In [194]:
import numpy as np 
import pandas as pd 
import matplotlib.pyplot as plt
from sklearn.metrics import mean_absolute_error, mean_squared_error, mean_absolute_percentage_error
from numpy.linalg import inv

Starting with a CSV of data from Drexel's Men's D1 rowing team's erg (rowing machine) score spreadsheets, manually cleaned and put into usable format. The goal is to accurately predict the time a rower should complete a workout in given the variables Height, Class (1-5, e.g. 1st year, 2nd year), Height, Rate (frequency of strokes), Distance, and Time (seconds). This data can then be used to 'grade' a workout depending on percent difference between actual time and predicted time.

In [195]:
df = pd.read_csv('ErgScoreData.csv')
df.head()

Unnamed: 0,Height,Year,Weight,Rate,Distance,Time
0,75,5,186.0,32,2000,375.2
1,77,3,215.4,24,2000,396.8
2,74,1,203.6,32,2000,388.4
3,78,2,200.4,32,6000,1183.2
4,74,2,206.6,32,482,89.92


In [196]:
%%capture
#Example scatterplot code
fig, ax = plt.subplots()
ax.scatter(df['Height'], df['Time'])
ax.set_xlabel('Height')
ax.set_ylabel('Time')
initialChart = fig

Here we have the intial scatterplots of two important variables, weight and height. This will determine the force and leverage a rower can and will apply to each stroke. This is the data before any normalization or cleaning and in a simple scatterplot, so it will look a little "off."

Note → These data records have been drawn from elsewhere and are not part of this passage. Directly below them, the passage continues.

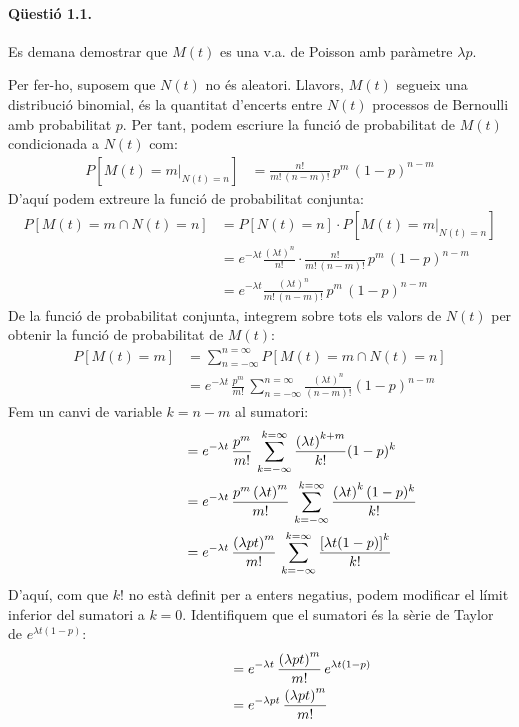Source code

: \documentclass[catalan]{scrartcl}
\begin{document}
\paragraph{Qüestió 1.1.}

Es demana demostrar que $M(t)$ es una v.a. de Poisson amb paràmetre $\lambda p$.

Per fer-ho, suposem que $N(t)$ no és aleatori. Llavors, $M(t)$ segueix
una distribució binomial, és la quantitat d'encerts entre $N(t)$ processos de Bernoulli amb probabilitat $p$. Per tant, podem escriure la funció de
probabilitat de $M(t)$ condicionada a $N(t)$ com:
%
\begin{align}
  P\left[ M(t) = m \Bigr\rvert_{N(t) = n} \right] &=
    \frac{n!}{m! \, (n - m)!} \, p^m \, (1-p)^{n-m}
\end{align}
%
D'aquí podem extreure la funció de probabilitat conjunta:
%
\begin{align}
  P[ M(t) = m \cap N(t) = n ] &=
    P[N(t) = n] \cdot P\left[ M(t) = m \Bigr\rvert_{N(t) = n} \right]
\\
  &=
    e^{-\lambda t} \frac{\left(\lambda t\right)^n}{n!}
    \cdot
    \frac{n!}{m! \, (n - m)!} \, p^m \, (1-p)^{n-m}
\\
  &=
    e^{-\lambda t} \frac{\left(\lambda t\right)^n}{m! \, (n - m)!}
    \, p^m \, (1-p)^{n-m}
\end{align}
%
De la funció de probabilitat conjunta, integrem sobre tots els valors de
$N(t)$ per obtenir la funció de probabilitat de $M(t)$:
%
\begin{align}
  P[ M(t) = m ] &=
    \sum_{n = -\infty}^{n = \infty} P[ M(t) = m \cap N(t) = n ]
\\
  &=
    e^{-\lambda t} \, \frac{p^m}{m!} \, \sum_{n = -\infty}^{n = \infty}
    \frac{\left(\lambda t\right)^n}{(n - m)!} (1-p)^{n-m}
\end{align}
%
Fem un canvi de variable $k = n - m$ al sumatori:
%
\begin{align}
  \hphantom{ P[ M(t) = m ] } &=
    e^{-\lambda t} \, \frac{p^m}{m!} \, \sum_{k = -\infty}^{k = \infty}
    \frac{\left(\lambda t\right)^{k+m} }{k!} (1-p)^k
\\
  &=
    e^{-\lambda t} \, \frac{p^m \left(\lambda t\right)^m}{m!}
    \, \sum_{k = -\infty}^{k = \infty}
    \frac{\left(\lambda t\right)^{k} (1-p)^k }{k!}
\\
  &=
    e^{-\lambda t} \, \frac{\left(\lambda p t\right)^m}{m!}
    \, \sum_{k = -\infty}^{k = \infty}
    \frac{\left[\lambda t (1-p)\right]^{k} }{k!}
\end{align}
%
D'aquí, com que $k!$ no està definit per a enters negatius, podem modificar el límit inferior del sumatori a $k = 0$. Identifiquem que el sumatori és la sèrie de Taylor de $e^{\lambda t (1-p)}$:
%
\begin{align}
  \hphantom{ P[ M(t) = m ] } &=
    e^{-\lambda t} \, \frac{\left(\lambda p t\right)^m}{m!}
    \, e^{\lambda t (1-p)}
\\
  &=
    e^{-\lambda p t} \, \frac{\left(\lambda p t\right)^m}{m!}
\end{align}
\end{document}
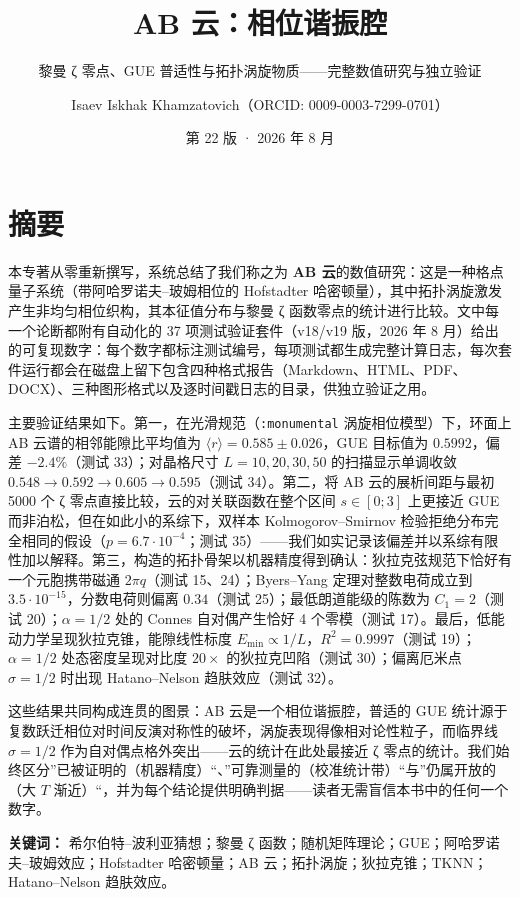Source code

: \documentclass[
]{article}
\title{AB 云：相位谐振腔}
\subtitle{黎曼 ζ 零点、GUE
普适性与拓扑涡旋物质------完整数值研究与独立验证}
\author{Isaev Iskhak Khamzatovich（ORCID: 0009-0003-7299-0701）}
\date{第 22 版 · 2026 年 8 月}
\begin{document}
\maketitle

\section{摘要}\label{ux6458ux8981}

本专著从零重新撰写，系统总结了我们称之为 \textbf{AB
云}的数值研究：这是一种格点量子系统（带阿哈罗诺夫--玻姆相位的 Hofstadter
哈密顿量），其中拓扑涡旋激发产生非均匀相位织构，其本征值分布与黎曼 ζ
函数零点的统计进行比较。文中每一个论断都附有自动化的 37
项测试验证套件（v18/v19 版，2026 年 8
月）给出的可复现数字：每个数字都标注测试编号，每项测试都生成完整计算日志，每次套件运行都会在磁盘上留下包含四种格式报告（Markdown、HTML、PDF、DOCX）、三种图形格式以及逐时间戳日志的目录，供独立验证之用。

主要验证结果如下。第一，在光滑规范（\texttt{:monumental}
涡旋相位模型）下，环面上 AB 云谱的相邻能隙比平均值为
\(\langle r\rangle = 0.585 \pm 0.026\)，GUE 目标值为 \(0.5992\)，偏差
\(-2.4\%\)（测试 33）；对晶格尺寸 \(L = 10, 20, 30, 50\)
的扫描显示单调收敛 \(0.548 \to 0.592 \to 0.605 \to 0.595\)（测试
34）。第二，将 AB 云的展析间距与最初 5000 个 ζ
零点直接比较，云的对关联函数在整个区间 \(s\in[0;3]\) 上更接近 GUE
而非泊松，但在如此小的系综下，双样本 Kolmogorov--Smirnov
检验拒绝分布完全相同的假设（\(p = 6.7\cdot10^{-4}\)；测试
35）------我们如实记录该偏差并以系综有限性加以解释。第三，构造的拓扑骨架以机器精度得到确认：狄拉克弦规范下恰好有一个元胞携带磁通
\(2\pi q\)（测试 15、24）；Byers--Yang 定理对整数电荷成立到
\(3.5\cdot10^{-15}\)，分数电荷则偏离 \(0.34\)（测试
25）；最低朗道能级的陈数为 \(C_1 = 2\)（测试 20）；\(\alpha = 1/2\) 处的
Connes 自对偶产生恰好 4 个零模（测试
17）。最后，低能动力学呈现狄拉克锥，能隙线性标度
\(E_{\min}\propto 1/L\)，\(R^2 = 0.9997\)（测试 19）；\(\alpha = 1/2\)
处态密度呈现对比度 \(20\times\) 的狄拉克凹陷（测试 30）；偏离厄米点
\(\sigma = 1/2\) 时出现 Hatano--Nelson 趋肤效应（测试 32）。

这些结果共同构成连贯的图景：AB 云是一个相位谐振腔，普适的 GUE
统计源于复数跃迁相位对时间反演对称性的破坏，涡旋表现得像相对论性粒子，而临界线
\(\sigma = 1/2\) 作为自对偶点格外突出------云的统计在此处最接近 ζ
零点的统计。我们始终区分''已被证明的（机器精度）``、''可靠测量的（校准统计带）``与''仍属开放的（大
\(T\)
渐近）``，并为每个结论提供明确判据------读者无需盲信本书中的任何一个数字。

\textbf{关键词：} 希尔伯特--波利亚猜想；黎曼 ζ
函数；随机矩阵理论；GUE；阿哈罗诺夫--玻姆效应；Hofstadter 哈密顿量；AB
云；拓扑涡旋；狄拉克锥；TKNN；Hatano--Nelson 趋肤效应。
\end{document}
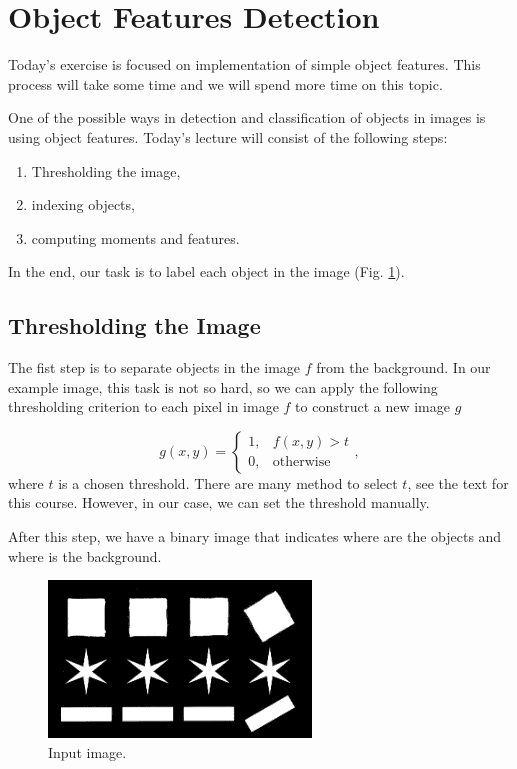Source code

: \documentclass[12pt]{article}
\begin{document}
\section{Object Features Detection}

Today's exercise is focused on implementation of simple object features.
This process will take some time and we will spend more time on this topic.

One of the possible ways in detection and classification of objects in images is using object features.
Today's lecture will consist of the following steps:

\begin{enumerate}
    \item Thresholding the image,
    \item indexing objects,
    \item computing moments and features.
\end{enumerate}

In the end, our task is to label each object in the image (Fig. \ref{fig:input}).

\subsection{Thresholding the Image}
The fist step is to separate objects in the image $f$ from the background. In our example image, this task is not so hard,
so we can apply the following thresholding criterion to each pixel in image $f$ to construct a new image $g$

\begin{equation}
g(x, y) = \left\{
\begin{array}{cc}
1, & f(x, y) > t \\
0, & \mathrm{otherwise}
\end{array}
\right.,
\end{equation}
where $t$ is a chosen threshold. There are many method to select $t$, see the text for this course.
However, in our case, we can set the threshold manually.

After this step, we have a binary image that indicates where are the objects and where is the background.

\begin{figure}[h]
\begin{centering}
\includegraphics{train.png}
\caption{Input image.}
\end{centering}
\label{fig:input}
\end{figure}
\end{document}
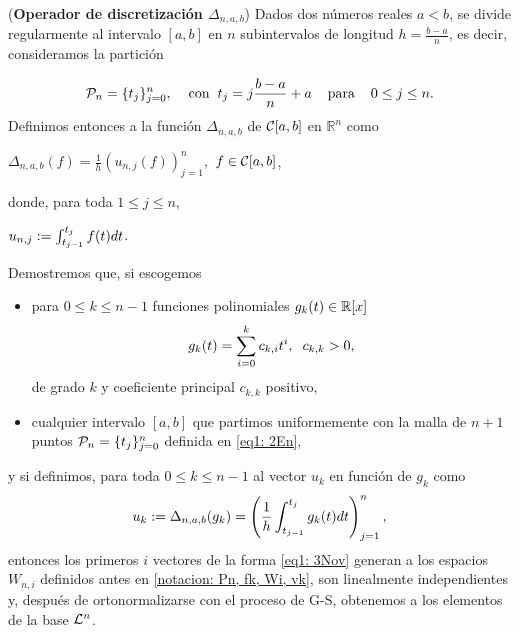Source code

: \begin{defi}
(\textbf{Operador de discretización $\Delta_{n,a,b}$})
Dados dos números reales $a<b$, se divide
regularmente al intervalo $[a,b]$ en 
$n$ subintervalos de longitud $h=\frac{b-a}{n}$,
es decir, consideramos la partición


\begin{equation}
\label{eq1: 2En}
\mathcal{P}_{n}= \{ t_{j} \}_{j=0}^{n}, 
\hspace{0.4cm} \text{con} \hspace{0.2cm}
t_{j}=j\frac{b-a}{n}+a \hspace{0.4cm} \text{para}\hspace{0.4cm}
 0 \leq j \leq n.
\end{equation}
Definimos entonces a la función $\Delta_{n,a,b}$ 
de $\mathcal{C}[a,b]$ en $\mathbb{R}^{n}$ como
\begin{center}
$\Delta_{n,a,b}(f)= \frac{1}{h} (u_{n,j}(f))_{j=1}^{n},$ \hspace{0.3cm}
$f \in \mathcal{C}[a,b]$,
\end{center}
donde, para toda $1 \leq j \leq n$,
\begin{center}
$u_{n,j}:= \int_{t_{j-1}}^{t_{j}}{f(t)dt}$.
\end{center}
\end{defi}



\noindent
Demostremos que, si escogemos
\begin{itemize}
\item para $0 \leq k \leq n-1$ funciones polinomiales
$g_{k}(t) \in \mathbb{R}[x]$
\begin{equation}
\label{eq10: 3Nov}
g_{k}(t)= \sum\limits_{i=0}^{k}c_{k,i}t^{i},
\hspace{0.2cm} c_{k, k} >0,
\end{equation}
de grado $k$ y coeficiente principal 
$c_{k,k}$ positivo, 

\item cualquier intervalo $[a,b]$ que partimos 
uniformemente con la malla de $n+1$ puntos
$\mathcal{P}_{n}= \{ t_{j} \}_{j=0}^{n}$ 
definida en \eqref{eq1: 2En},

\end{itemize}

y si definimos, para toda $0\leq k \leq  n-1$
al vector $u_{k}$ en función de $g_{k}$ como 
\begin{equation}
\label{eq1: 3Nov}
u_{k}:= \Delta_{n,a,b}(g_{k})
= \left( \frac{1}{h} 
\int_{t_{j-1}}^{t_{j}}{g_{k}(t)dt} \right)_{j=1}^{n} , 
\end{equation}
entonces los primeros $i$ vectores
de la forma \eqref{eq1: 3Nov}
generan a los espacios $W_{n,i}$
definidos antes en 
\ref{notacion: Pn, fk, Wi, vk},
son linealmente independientes y,
después de ortonormalizarse con 
el proceso de G-S,
obtenemos a los elementos de la base $\mathcal{L}^{n}$.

![image.png](attachment:image.png) ![image-2.png](attachment:image-2.png)

In [197]:
%%capture
#Example code for a binscatterplot
num_bins = 10
bins = np.linspace(df['Height'].min(), df['Height'].max(), num_bins)


df['bin'] = pd.cut(df['Height'], bins=bins, include_lowest=True)
bin_centers = [bin.mid for bin in df['bin'].cat.categories]
bin_means = df.groupby('bin')['Time'].mean()

fig, ax = plt.subplots()
ax.scatter(bin_centers, bin_means, color='blue')  
ax.set_xlabel('Binned Height')
ax.set_ylabel('Average Time')
ax.set_title('Binscatter Plot: Height vs. Time')
plt.show()
df = df.drop('bin', axis = 1)

Here I have created a binscatterplot, this is like a normal scatter plot but instead of plotting every point, the height or distance points are grouped into pieces or "bins". Then the mean of each bin is plotted as a single point. This way you can see the general trend and the chart is more readable. Notice the linearity between height/weight and time?

![image.png](attachment:image.png) ![image-2.png](attachment:image-2.png)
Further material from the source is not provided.